The MBTA and the Kraft Group indicated in October 2023 that they would attempt to find new funding to construct a full-length high-level platform at Foxboro. (That project was not scheduled for funding by the MBTA Capital Investment Plan). In May 2025, the MBTA indicated plans to expand the station for the 2026 FIFA World Cup, which includes several matches at Gillette Stadium in mid-2026. The existing platform was rebuilt as a permanent 800 ft-long high-level platform, while a temporary 600 ft-long high-level platform was placed across the tracks. The MBTA expected to carry 20,000 riders to each match. Construction began in August 2025, with midday Foxboro service cancelled beginning on August 11. The temporary platform was ready for use for a Patriots game on December 1, 2025. A ribbon-cutting ceremony for the renovated station was held on June 2, 2026, one day after midday service resumed. The project cost $35 million, of which at least $5 million was paid by Kraft.

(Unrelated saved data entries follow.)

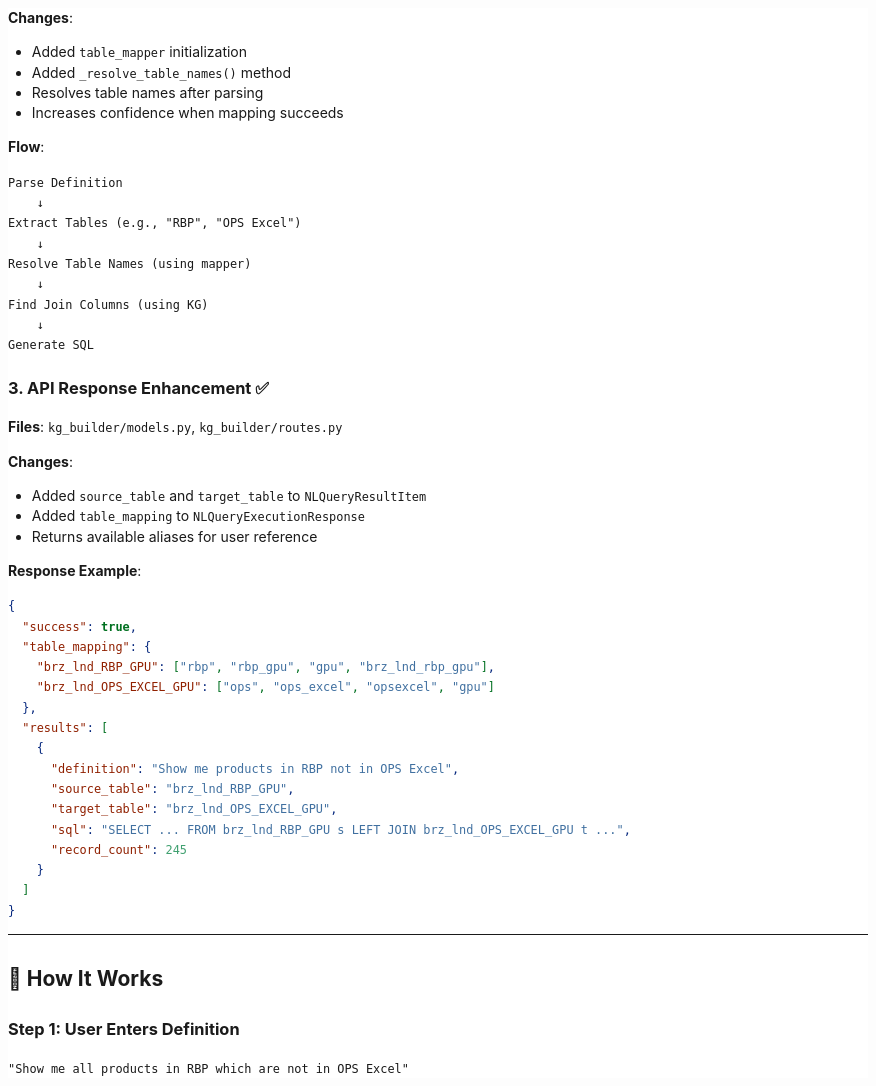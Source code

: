 **Changes**:
- Added `table_mapper` initialization
- Added `_resolve_table_names()` method
- Resolves table names after parsing
- Increases confidence when mapping succeeds

**Flow**:
```
Parse Definition
    ↓
Extract Tables (e.g., "RBP", "OPS Excel")
    ↓
Resolve Table Names (using mapper)
    ↓
Find Join Columns (using KG)
    ↓
Generate SQL
```

### 3. **API Response Enhancement** ✅
**Files**: `kg_builder/models.py`, `kg_builder/routes.py`

**Changes**:
- Added `source_table` and `target_table` to `NLQueryResultItem`
- Added `table_mapping` to `NLQueryExecutionResponse`
- Returns available aliases for user reference

**Response Example**:
```json
{
  "success": true,
  "table_mapping": {
    "brz_lnd_RBP_GPU": ["rbp", "rbp_gpu", "gpu", "brz_lnd_rbp_gpu"],
    "brz_lnd_OPS_EXCEL_GPU": ["ops", "ops_excel", "opsexcel", "gpu"]
  },
  "results": [
    {
      "definition": "Show me products in RBP not in OPS Excel",
      "source_table": "brz_lnd_RBP_GPU",
      "target_table": "brz_lnd_OPS_EXCEL_GPU",
      "sql": "SELECT ... FROM brz_lnd_RBP_GPU s LEFT JOIN brz_lnd_OPS_EXCEL_GPU t ...",
      "record_count": 245
    }
  ]
}
```

---

## 🔄 How It Works

### Step 1: User Enters Definition
```
"Show me all products in RBP which are not in OPS Excel"
```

An investigation by the Massachusetts Attorney General's office found that the procurement process for the renovations violated state procurement laws. The project needed to be completed by June 2026 in time for the World Cup; to speed up the project, the MBTA contracted part of the project out to Suffolk Construction Company as a $14.9 million change order to an unrelated renovation project at Symphony station that Suffolk was already working on. The Attorney General's office found that the Foxboro project should have been put out for bid separately, and that the circumvention of this public bid requirement was unlawful. However, Suffolk was allowed to continue work on the project due to public interest in the work being completed on time.